Review by Nancy StefanskiAurora, Ill. – Local community members gathered in the cozy setting of Perry Theatre at Aurora University on Saturday, April 14 to watch the presentation of “Proof.”
Two cheers! One for the extraordinary set, and two, for the performance of Emily Fuller as Catherine.
The setting of the play was a modest residence in Chicago, 2011, where a young, gifted mathematician struggles to find her own identity after spending years living in her father’s shadow; caring for him, fearfully witnessing his descent from a brilliant, famous mathematician into stages of increasing insanity.
The audience was settled into the first scene by some early Jazz, which developed into more sultry versions of the same as a romantic relationship develops between the young mathematician, Catherine, and Hal, a past student of her father’s who was spending time at the house examining the stash of notebooks left behind by the renowned mathematician.

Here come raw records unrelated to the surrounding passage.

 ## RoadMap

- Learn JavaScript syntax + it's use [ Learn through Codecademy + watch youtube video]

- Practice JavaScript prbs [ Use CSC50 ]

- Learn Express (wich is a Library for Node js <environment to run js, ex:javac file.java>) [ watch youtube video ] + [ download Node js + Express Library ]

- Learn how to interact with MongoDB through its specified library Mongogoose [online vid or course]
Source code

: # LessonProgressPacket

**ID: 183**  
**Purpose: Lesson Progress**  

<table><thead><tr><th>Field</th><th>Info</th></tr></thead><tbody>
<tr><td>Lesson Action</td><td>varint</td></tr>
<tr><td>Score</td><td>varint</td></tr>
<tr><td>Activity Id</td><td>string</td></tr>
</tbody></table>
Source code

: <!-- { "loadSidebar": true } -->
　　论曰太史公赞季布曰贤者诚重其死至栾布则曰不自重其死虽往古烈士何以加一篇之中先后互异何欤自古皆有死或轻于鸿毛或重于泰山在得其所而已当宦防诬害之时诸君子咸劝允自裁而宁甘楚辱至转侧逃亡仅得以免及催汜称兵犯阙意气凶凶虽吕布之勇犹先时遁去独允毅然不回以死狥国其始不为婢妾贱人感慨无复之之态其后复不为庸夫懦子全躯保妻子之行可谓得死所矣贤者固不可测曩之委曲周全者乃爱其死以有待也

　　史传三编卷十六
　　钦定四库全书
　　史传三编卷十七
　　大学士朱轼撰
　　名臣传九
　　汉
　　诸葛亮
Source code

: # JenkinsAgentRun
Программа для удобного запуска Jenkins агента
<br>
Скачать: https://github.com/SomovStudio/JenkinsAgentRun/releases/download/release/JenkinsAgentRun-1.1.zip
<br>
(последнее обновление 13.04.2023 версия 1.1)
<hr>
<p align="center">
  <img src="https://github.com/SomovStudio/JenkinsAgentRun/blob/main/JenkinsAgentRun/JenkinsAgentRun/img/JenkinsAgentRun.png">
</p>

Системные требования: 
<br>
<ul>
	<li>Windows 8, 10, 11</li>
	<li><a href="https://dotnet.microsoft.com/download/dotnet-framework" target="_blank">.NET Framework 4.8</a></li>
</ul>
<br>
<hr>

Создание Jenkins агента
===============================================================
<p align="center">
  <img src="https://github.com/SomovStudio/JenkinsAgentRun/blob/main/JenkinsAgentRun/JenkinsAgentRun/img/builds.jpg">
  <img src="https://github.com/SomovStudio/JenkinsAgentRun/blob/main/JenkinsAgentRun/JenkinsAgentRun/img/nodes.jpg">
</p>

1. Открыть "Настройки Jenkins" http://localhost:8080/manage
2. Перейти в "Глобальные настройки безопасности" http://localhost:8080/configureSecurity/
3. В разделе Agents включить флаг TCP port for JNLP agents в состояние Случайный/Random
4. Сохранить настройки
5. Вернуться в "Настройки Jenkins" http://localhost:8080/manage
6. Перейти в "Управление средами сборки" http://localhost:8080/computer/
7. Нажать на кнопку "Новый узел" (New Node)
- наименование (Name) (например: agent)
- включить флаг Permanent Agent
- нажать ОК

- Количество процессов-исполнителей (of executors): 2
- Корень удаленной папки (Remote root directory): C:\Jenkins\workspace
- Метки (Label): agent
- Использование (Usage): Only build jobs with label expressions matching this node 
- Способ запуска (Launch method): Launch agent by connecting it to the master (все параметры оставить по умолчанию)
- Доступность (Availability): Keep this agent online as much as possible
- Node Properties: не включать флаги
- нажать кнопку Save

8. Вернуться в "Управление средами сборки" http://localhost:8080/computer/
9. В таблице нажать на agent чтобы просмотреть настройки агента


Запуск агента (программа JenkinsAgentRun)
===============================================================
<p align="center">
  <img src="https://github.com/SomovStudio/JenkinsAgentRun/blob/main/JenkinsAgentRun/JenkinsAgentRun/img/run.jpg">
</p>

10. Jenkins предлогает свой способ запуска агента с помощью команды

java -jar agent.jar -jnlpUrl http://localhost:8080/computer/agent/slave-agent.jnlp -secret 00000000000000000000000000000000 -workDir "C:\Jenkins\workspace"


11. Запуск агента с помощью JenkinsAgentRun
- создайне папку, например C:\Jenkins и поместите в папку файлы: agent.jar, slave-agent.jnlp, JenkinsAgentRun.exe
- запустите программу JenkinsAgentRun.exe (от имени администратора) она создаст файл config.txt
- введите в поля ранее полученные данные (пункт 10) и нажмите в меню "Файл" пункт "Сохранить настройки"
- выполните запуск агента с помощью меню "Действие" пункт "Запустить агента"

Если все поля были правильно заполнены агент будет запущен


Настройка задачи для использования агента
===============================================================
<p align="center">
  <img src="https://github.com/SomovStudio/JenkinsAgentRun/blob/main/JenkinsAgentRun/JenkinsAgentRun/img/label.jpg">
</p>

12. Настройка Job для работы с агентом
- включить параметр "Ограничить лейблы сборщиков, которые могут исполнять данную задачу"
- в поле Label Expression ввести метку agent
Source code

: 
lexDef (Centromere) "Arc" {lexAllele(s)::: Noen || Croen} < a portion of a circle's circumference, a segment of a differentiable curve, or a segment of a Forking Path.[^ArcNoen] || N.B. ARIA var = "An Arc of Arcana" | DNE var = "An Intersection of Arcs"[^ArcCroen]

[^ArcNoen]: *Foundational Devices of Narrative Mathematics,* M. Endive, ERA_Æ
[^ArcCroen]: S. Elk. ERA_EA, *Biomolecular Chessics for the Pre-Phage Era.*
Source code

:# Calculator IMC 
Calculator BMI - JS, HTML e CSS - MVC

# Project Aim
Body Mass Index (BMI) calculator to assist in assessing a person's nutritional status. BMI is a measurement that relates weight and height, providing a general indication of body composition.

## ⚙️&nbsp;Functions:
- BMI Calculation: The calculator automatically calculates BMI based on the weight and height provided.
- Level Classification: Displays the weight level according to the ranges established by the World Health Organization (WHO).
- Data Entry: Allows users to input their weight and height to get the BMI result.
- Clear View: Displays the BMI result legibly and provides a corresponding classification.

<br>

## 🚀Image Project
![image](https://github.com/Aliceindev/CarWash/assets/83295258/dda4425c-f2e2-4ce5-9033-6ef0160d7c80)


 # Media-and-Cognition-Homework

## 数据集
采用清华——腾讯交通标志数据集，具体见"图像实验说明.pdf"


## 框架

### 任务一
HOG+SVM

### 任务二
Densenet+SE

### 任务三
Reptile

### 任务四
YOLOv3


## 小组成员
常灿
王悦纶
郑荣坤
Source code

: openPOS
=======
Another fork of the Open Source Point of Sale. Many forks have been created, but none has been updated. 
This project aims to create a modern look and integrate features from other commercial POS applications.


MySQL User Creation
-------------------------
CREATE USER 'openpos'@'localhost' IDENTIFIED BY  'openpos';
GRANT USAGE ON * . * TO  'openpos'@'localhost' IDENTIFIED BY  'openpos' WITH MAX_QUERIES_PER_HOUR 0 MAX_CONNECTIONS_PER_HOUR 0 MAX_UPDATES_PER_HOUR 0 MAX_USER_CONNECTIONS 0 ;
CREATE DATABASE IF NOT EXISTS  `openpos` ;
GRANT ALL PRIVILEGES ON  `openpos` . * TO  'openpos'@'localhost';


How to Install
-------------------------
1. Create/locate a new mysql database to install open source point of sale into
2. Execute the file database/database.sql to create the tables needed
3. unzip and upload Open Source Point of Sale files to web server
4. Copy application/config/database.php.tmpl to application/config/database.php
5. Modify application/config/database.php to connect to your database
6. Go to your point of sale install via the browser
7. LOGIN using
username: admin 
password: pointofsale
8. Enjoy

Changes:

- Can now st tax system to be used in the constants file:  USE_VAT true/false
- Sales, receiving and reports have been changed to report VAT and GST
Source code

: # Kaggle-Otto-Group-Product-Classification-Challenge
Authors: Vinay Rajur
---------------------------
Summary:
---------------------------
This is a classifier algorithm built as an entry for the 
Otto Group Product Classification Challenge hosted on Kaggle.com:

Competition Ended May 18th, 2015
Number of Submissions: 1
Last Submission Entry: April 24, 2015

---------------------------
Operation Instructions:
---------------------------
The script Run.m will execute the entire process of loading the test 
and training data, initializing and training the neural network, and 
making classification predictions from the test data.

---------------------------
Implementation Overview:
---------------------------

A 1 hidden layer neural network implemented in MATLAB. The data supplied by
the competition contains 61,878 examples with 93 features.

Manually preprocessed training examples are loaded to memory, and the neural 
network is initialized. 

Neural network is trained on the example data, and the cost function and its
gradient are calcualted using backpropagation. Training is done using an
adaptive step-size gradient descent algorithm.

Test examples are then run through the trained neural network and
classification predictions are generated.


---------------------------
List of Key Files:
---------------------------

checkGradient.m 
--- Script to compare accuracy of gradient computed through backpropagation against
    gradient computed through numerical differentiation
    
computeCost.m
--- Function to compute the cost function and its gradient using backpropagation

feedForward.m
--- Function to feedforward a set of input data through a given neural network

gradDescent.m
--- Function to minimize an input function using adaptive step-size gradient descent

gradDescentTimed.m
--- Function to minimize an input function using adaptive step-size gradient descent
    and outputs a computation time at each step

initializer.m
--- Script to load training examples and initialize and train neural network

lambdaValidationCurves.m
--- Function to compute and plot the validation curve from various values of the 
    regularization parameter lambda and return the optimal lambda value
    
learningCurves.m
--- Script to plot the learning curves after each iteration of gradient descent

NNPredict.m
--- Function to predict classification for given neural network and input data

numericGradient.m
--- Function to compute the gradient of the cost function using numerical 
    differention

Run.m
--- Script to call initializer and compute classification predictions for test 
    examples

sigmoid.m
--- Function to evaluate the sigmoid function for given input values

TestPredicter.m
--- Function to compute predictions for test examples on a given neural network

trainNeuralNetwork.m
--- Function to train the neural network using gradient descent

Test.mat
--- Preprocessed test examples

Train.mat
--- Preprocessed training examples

The fixed set of the production, the back yard of the Chicago residence, was an impressive bit of low-budget magic, all the way down to the grass stained, lower lattice at the base of the porch, worn from years of lawncare. “It’s a matter of inventiveness,” said John Curran Jr., about his scenic and lighting design for “Proof.”
Curran believes that financial restraints do not have to affect the quality of education in theatre. “We’re going to do things as close to what you’d find out there in the real world as possible,” he explained about his teaching method compared to Broadway.
Emily Fuller rounded out the exceptional experience of this college play with her captivating performance as Catherine, the less socialized daughter. Opposite her was the developing performance of Emily Karnick as Claire; her intruding, culturally upscale sister who flies in from New York for their father’s funeral.
Richard Westphal delivered a solid performance for the cast to anchor to, as Robert, the fading father-figure. Jeff Goins, as Hal, nails the romantic lead as he skillfully swoops in for that first kiss to draw Catherine out of her shell, calming his heel-rocking, over-courteous delivery for a time.
The production was adapted to this small stage at Aurora University, spatially and situationally. Even the losing reputation of the Chicago Cubs was enlisted for one of many instances of humor to engage the audience.
“Emily Fuller was great. So was Richard,” said Dr. Mark Plummer, Assistant Dean of Arts and Sciences. Plummer explained how the company produces two plays a year, and that the casting for “Proof” began in January. “It’s great to see so many people here, and It’s wonderful to see the theatre department doing so well,” he said.
“If it were a film, it would be like a film noir,” said audience member Roseanne Dwyer . “It was heavy and dramatic, but it was also funny. It stays with you,” she concluded.